John Chamberlain, Dooms Day Flotilla, 1982
Painted and chromium-plated steel
Photograph by Katy Hamer
Courtesy of the Guggenheim, NY
 At a time when painting was a focal point for Abstract Expressionist artists, Chamberlain, who was briefly trained as a painter, chose instead to use discarded car parts to make sculptures. The early works were constructed of fenders, bumpers, hoods and chassis having been utilized within the constraints of original form and color. Later, the artist would find that he needed to interact more with the car parts which resulted in scraping, sanding, dripping and spray painting with the ultimate goal of crushing and manipulating the pieces into a sculpture.  The artist thought of the pieces in each work to be the result of a sexual act between objects, that fit together as if by divine intervention as explained by Susan Davidson during the press preview. If the result of a sexual act frozen in time, Chamberlain’s sculptures were also made in direct response to abstract painting and he admitted to being influenced by then peers Willem de Kooning and Franz Kline. His sculptures were the result of lifting the biomorphic forms found in abstract painting from flat, two-dimensional space into a three-dimensional environment the viewer has the option to walk around and have a different, intimate relationship with the work. However, in stark contrast to the intimacy of experience, John Chamberlain was quite clever when choosing titles. He made references to objects, people, and places in his titles, giving additional, if sometimes literal, sometimes completely absurd, context to each piece. Titles such as Marilyn Monroe 1963, Rooster Starfoot 1976, and Toasted Hitlers (from E.J.) 1977, are all both as informing as they can be baffling when associating a title with its corresponding sculpture. It was in the choices in naming works that the artist was able to reveal a bit of his own personality and sense of humor taking himself and the work seriously, but also being a bit tongue in cheek.
John Chamberlain, Rooster Starfoot, 1976
Painted and chromium-plated steel
Photograph by Katy Hamer
Courtesy of the Guggenheim, NY

Walking through the exhibition grants the viewer the opportunity to think of the endless possibilities of twisted form and color scraps that when combined compositionally make sense. One should also pay attention to the varying degrees of light streaming through the frosted skylight at the vertex of the rotunda. Chamberlain chose to alter his color as his craft and practice evolved. He also occasionally  used materials beyond car parts, including foam and polymer resin. The resin sculptures, including Luna, Luna, Luna (In Memory of Elaine Chamberlain), 1970 are ethereal and while similar in visual, structural form, these works tend to be a bit more ghostly in appearance and seem to capture the impossibility of morphing into a transparent moon stone.

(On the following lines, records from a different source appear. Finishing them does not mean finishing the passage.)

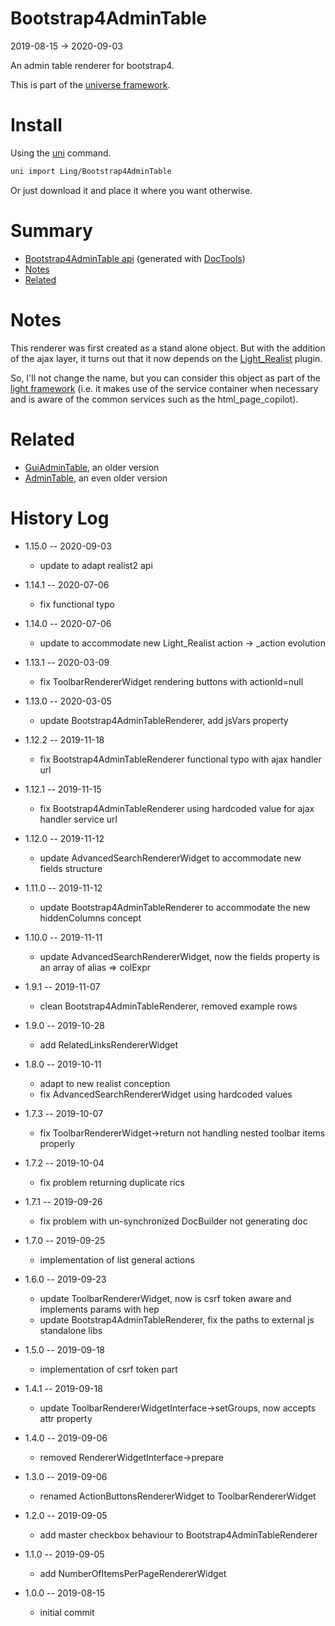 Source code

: Bootstrap4AdminTable
===========
2019-08-15 -> 2020-09-03



An admin table renderer for bootstrap4.


This is part of the [universe framework](https://github.com/karayabin/universe-snapshot).


Install
==========
Using the [uni](https://github.com/lingtalfi/universe-naive-importer) command.
```bash
uni import Ling/Bootstrap4AdminTable
```

Or just download it and place it where you want otherwise.






Summary
===========
- [Bootstrap4AdminTable api](https://github.com/lingtalfi/Bootstrap4AdminTable/blob/master/doc/api/Ling/Bootstrap4AdminTable.md) (generated with [DocTools](https://github.com/lingtalfi/DocTools))
- [Notes](#notes)
- [Related](#related)



Notes
=========

This renderer was first created as a stand alone object.
But with the addition of the ajax layer, it turns out that it now depends on the [Light_Realist](https://github.com/lingtalfi/Light_Realist) plugin.

So, I'll not change the name, but you can consider this object as part of the [light framework](https://github.com/lingtalfi/Light) (i.e. it makes use of the service container
when necessary and is aware of the common services such as the html_page_copilot).






Related
==========
- [GuiAdminTable](https://github.com/lingtalfi/GuiAdminTable/), an older version
- [AdminTable](https://github.com/lingtalfi/AdminTable), an even older version




History Log
=============

- 1.15.0 -- 2020-09-03

    - update to adapt realist2 api   
    
- 1.14.1 -- 2020-07-06

    - fix functional typo   
    
- 1.14.0 -- 2020-07-06

    - update to accommodate new Light_Realist action -> _action evolution   
    
- 1.13.1 -- 2020-03-09

    - fix ToolbarRendererWidget rendering buttons with actionId=null   
    
- 1.13.0 -- 2020-03-05

    - update Bootstrap4AdminTableRenderer, add jsVars property   
    
- 1.12.2 -- 2019-11-18

    - fix Bootstrap4AdminTableRenderer functional typo with ajax handler url  
    
- 1.12.1 -- 2019-11-15

    - fix Bootstrap4AdminTableRenderer using hardcoded value for ajax handler service url 
    
- 1.12.0 -- 2019-11-12

    - update AdvancedSearchRendererWidget to accommodate new fields structure  
    
- 1.11.0 -- 2019-11-12

    - update Bootstrap4AdminTableRenderer to accommodate the new hiddenColumns concept  
    
- 1.10.0 -- 2019-11-11

    - update AdvancedSearchRendererWidget, now the fields property is an array of alias => colExpr  
    
- 1.9.1 -- 2019-11-07

    - clean Bootstrap4AdminTableRenderer, removed example rows
    
- 1.9.0 -- 2019-10-28

    - add RelatedLinksRendererWidget
    
- 1.8.0 -- 2019-10-11

    - adapt to new realist conception
    - fix AdvancedSearchRendererWidget using hardcoded values
    
- 1.7.3 -- 2019-10-07

    - fix ToolbarRendererWidget->return not handling nested toolbar items properly
    
- 1.7.2 -- 2019-10-04

    - fix problem returning duplicate rics

- 1.7.1 -- 2019-09-26

    - fix problem with un-synchronized DocBuilder not generating doc
    
- 1.7.0 -- 2019-09-25

    - implementation of list general actions
    
- 1.6.0 -- 2019-09-23

    - update ToolbarRendererWidget, now is csrf token aware and implements params with hep
    - update Bootstrap4AdminTableRenderer, fix the paths to external js standalone libs  
    
- 1.5.0 -- 2019-09-18

    - implementation of csrf token part
    
- 1.4.1 -- 2019-09-18

    - update ToolbarRendererWidgetInterface->setGroups, now accepts attr property
    
- 1.4.0 -- 2019-09-06

    - removed RendererWidgetInterface->prepare
    
- 1.3.0 -- 2019-09-06

    - renamed ActionButtonsRendererWidget to ToolbarRendererWidget

- 1.2.0 -- 2019-09-05

    - add master checkbox behaviour to Bootstrap4AdminTableRenderer
    
- 1.1.0 -- 2019-09-05

    - add NumberOfItemsPerPageRendererWidget
    
- 1.0.0 -- 2019-08-15

    - initial commit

Early in his career, John Chamberlain worked with gallerist and art dealer Allan Stone, who recognized the importance of Abstract Expressionism and supported many of the pertinent artists involved.  It was many years ago at the Allan Stone Gallery where I first came across one of Chamberlain’s sculptures in a group exhibition. Accidentally mistaken for trash at times, I remember my initial confusion at viewing the sculpture which then quickly transformed into a revelation upon recognizing the painterly qualities and strong compositional choices. John Chamberlain was a painters sculptor or a sculptors painter. His career and body of work has made an important mark with the context of art history and while an integral part of Abstract Expressionism his work is often also associated with Minimalism and Pop Art. The exhibition at the Guggenheim, is a comprehensive peek into the life of an individual, driven by a desire to make objects, void of narrative but ripe with a contemplative, formalistic structure in its search for anti-formalism.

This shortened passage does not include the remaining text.